* ACTION ITEM: What you return must be every line from the beginning of the data through the line holding "## Einleitung", unchanged.

[Collected data]
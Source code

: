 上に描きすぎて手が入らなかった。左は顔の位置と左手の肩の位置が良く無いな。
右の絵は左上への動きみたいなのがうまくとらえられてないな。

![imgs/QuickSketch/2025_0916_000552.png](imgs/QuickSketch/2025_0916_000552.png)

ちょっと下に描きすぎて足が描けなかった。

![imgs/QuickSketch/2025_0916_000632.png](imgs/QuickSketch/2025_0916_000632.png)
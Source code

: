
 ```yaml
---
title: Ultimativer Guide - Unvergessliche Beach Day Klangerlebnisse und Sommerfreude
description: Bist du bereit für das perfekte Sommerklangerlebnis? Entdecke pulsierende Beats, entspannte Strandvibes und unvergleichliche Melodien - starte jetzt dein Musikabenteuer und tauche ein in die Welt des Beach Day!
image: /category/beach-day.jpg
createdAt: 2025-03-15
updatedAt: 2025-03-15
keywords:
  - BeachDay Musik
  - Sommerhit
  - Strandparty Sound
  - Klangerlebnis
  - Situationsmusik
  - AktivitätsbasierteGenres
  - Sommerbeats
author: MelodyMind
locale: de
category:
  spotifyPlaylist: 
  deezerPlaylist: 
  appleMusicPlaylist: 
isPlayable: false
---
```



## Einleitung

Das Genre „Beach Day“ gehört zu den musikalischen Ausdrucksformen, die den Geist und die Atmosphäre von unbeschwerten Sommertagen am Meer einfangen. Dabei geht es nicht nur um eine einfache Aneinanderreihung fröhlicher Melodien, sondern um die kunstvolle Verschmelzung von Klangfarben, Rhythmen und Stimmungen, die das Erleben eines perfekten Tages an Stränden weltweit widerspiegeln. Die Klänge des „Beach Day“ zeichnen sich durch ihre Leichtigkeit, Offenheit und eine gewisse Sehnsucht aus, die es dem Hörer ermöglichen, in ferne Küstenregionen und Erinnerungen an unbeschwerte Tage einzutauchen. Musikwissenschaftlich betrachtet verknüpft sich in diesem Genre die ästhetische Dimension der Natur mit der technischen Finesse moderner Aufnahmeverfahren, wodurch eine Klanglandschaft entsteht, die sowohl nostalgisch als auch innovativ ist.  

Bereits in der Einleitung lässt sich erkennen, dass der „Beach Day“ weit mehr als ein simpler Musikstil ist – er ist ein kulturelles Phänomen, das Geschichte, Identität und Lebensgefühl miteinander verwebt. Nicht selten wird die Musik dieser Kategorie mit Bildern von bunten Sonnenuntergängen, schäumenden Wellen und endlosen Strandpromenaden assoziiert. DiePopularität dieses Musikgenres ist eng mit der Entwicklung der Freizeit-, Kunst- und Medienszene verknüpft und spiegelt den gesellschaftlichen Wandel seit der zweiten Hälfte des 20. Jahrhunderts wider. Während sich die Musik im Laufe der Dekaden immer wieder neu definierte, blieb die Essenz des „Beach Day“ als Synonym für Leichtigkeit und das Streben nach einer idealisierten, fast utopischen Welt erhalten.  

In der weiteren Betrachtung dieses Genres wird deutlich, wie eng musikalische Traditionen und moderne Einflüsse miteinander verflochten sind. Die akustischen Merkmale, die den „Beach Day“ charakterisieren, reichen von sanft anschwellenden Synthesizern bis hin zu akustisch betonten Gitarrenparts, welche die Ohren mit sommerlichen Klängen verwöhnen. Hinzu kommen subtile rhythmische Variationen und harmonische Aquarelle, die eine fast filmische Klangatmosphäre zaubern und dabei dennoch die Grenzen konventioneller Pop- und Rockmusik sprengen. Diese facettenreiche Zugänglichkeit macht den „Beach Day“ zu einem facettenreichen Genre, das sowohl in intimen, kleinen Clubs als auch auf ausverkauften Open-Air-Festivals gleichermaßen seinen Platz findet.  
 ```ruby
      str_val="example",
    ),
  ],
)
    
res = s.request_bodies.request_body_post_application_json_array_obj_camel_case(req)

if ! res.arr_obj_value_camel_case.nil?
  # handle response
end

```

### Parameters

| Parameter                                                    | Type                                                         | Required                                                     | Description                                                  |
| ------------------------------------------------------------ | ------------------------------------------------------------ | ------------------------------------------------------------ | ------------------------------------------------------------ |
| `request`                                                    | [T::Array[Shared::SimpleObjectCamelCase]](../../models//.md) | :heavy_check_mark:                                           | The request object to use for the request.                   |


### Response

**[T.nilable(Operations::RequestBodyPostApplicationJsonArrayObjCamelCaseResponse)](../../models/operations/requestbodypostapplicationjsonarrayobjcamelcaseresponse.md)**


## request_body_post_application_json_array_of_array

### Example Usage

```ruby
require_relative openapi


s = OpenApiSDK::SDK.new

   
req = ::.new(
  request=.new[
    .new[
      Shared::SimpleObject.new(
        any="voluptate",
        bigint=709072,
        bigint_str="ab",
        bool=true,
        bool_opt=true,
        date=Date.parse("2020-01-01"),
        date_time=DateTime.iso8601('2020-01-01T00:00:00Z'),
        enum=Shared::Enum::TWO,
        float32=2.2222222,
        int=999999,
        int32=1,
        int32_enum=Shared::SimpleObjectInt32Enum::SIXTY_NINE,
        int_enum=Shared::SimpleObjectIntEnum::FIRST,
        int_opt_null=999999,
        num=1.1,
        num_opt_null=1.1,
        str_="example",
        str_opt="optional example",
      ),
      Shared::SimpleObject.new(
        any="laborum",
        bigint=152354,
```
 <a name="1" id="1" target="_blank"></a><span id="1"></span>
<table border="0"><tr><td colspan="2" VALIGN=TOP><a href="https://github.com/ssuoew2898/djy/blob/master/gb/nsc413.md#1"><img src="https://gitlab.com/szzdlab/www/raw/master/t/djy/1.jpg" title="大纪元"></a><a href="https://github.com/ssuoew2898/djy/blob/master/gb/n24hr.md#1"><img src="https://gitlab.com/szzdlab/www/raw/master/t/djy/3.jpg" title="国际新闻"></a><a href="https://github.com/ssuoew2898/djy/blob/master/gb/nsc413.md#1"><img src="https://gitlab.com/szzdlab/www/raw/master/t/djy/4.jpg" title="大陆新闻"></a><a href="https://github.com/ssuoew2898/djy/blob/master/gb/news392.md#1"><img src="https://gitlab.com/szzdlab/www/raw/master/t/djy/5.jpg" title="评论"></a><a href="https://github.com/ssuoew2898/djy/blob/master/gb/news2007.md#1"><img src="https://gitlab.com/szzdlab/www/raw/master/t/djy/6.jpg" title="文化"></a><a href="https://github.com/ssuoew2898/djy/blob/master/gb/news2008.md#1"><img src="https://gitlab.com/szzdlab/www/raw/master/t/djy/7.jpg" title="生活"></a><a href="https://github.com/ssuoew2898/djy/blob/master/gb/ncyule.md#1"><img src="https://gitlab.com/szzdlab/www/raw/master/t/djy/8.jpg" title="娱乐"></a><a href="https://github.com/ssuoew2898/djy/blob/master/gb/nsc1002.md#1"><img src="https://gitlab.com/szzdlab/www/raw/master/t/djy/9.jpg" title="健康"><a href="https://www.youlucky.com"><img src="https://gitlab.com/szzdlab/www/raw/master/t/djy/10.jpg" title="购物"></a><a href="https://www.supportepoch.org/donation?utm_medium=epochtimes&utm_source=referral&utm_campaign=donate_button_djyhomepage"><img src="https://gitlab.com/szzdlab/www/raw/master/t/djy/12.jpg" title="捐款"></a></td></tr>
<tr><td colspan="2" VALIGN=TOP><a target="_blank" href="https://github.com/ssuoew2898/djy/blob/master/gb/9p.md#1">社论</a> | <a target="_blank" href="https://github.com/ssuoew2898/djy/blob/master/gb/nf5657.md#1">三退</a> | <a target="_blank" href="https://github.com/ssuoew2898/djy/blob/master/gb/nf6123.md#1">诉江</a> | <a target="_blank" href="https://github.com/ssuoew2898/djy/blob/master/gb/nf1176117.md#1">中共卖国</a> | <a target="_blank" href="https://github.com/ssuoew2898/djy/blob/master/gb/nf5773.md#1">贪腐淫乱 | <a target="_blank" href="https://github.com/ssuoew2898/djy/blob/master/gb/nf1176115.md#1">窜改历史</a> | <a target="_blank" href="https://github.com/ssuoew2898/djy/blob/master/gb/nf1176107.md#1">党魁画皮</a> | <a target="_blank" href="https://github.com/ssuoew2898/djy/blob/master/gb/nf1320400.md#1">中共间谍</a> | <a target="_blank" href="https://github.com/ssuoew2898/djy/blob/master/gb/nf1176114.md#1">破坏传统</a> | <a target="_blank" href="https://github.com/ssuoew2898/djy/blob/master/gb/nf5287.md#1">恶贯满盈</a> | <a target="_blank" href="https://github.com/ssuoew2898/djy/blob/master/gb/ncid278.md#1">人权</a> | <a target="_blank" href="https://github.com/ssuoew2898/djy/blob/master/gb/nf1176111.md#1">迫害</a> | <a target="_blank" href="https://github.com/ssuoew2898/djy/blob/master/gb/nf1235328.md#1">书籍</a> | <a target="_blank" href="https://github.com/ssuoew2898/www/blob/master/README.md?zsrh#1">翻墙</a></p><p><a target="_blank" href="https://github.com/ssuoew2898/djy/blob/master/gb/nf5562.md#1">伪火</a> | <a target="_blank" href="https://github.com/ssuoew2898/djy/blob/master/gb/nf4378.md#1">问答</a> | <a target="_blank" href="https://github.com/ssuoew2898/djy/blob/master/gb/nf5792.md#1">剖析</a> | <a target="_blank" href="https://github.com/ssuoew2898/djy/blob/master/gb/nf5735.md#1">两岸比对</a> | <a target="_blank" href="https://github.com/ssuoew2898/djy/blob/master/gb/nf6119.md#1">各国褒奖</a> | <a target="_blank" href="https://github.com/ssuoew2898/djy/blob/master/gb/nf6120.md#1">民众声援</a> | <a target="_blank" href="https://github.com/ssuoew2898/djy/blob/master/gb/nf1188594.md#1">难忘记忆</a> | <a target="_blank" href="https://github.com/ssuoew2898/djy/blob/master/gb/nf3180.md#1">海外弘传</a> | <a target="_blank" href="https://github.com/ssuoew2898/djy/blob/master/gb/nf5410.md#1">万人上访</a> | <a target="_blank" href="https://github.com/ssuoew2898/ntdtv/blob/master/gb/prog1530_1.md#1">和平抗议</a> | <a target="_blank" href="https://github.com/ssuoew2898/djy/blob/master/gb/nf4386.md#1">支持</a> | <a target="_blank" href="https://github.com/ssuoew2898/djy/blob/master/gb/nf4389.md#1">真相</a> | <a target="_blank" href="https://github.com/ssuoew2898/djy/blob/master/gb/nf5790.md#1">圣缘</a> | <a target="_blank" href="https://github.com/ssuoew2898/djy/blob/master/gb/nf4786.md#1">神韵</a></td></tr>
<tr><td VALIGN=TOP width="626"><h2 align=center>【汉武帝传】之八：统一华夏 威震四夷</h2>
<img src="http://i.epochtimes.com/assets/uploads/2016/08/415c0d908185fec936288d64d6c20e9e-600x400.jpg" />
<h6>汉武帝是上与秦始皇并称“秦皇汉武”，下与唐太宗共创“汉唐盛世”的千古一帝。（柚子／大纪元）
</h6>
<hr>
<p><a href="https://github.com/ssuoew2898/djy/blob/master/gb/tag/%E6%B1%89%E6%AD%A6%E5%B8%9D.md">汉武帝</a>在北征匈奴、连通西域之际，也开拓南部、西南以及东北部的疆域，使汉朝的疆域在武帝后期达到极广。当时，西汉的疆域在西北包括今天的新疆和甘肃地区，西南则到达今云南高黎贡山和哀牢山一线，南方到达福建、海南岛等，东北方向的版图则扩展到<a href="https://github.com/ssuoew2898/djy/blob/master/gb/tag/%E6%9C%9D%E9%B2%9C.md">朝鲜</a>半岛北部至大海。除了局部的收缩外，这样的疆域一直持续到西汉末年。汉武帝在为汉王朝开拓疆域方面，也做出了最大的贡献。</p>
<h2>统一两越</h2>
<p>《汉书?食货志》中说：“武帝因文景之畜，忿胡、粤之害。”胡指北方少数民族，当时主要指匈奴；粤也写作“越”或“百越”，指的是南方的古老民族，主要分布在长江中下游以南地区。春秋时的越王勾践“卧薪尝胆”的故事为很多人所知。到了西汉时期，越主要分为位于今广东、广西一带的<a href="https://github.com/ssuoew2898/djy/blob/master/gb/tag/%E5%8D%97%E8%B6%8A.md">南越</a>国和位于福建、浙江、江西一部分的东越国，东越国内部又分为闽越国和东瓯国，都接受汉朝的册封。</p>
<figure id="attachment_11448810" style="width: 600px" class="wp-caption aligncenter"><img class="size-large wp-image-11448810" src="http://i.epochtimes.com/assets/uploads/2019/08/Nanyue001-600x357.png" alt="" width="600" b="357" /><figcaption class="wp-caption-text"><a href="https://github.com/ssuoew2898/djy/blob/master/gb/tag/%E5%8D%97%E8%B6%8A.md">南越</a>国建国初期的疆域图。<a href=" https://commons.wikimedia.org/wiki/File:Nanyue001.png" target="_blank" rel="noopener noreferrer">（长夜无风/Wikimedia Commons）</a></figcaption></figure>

* ANSWER TO THE EXERCISE:
Source code

: 上に描きすぎて手が入らなかった。左は顔の位置と左手の肩の位置が良く無いな。
右の絵は左上への動きみたいなのがうまくとらえられてないな。

![imgs/QuickSketch/2025_0916_000552.png](imgs/QuickSketch/2025_0916_000552.png)

ちょっと下に描きすぎて足が描けなかった。

![imgs/QuickSketch/2025_0916_000632.png](imgs/QuickSketch/2025_0916_000632.png)
Source code

:
 ```yaml
---
title: Ultimativer Guide - Unvergessliche Beach Day Klangerlebnisse und Sommerfreude
description: Bist du bereit für das perfekte Sommerklangerlebnis? Entdecke pulsierende Beats, entspannte Strandvibes und unvergleichliche Melodien - starte jetzt dein Musikabenteuer und tauche ein in die Welt des Beach Day!
image: /category/beach-day.jpg
createdAt: 2025-03-15
updatedAt: 2025-03-15
keywords:
  - BeachDay Musik
  - Sommerhit
  - Strandparty Sound
  - Klangerlebnis
  - Situationsmusik
  - AktivitätsbasierteGenres
  - Sommerbeats
author: MelodyMind
locale: de
category:
  spotifyPlaylist: 
  deezerPlaylist: 
  appleMusicPlaylist: 
isPlayable: false
---
```



## Einleitung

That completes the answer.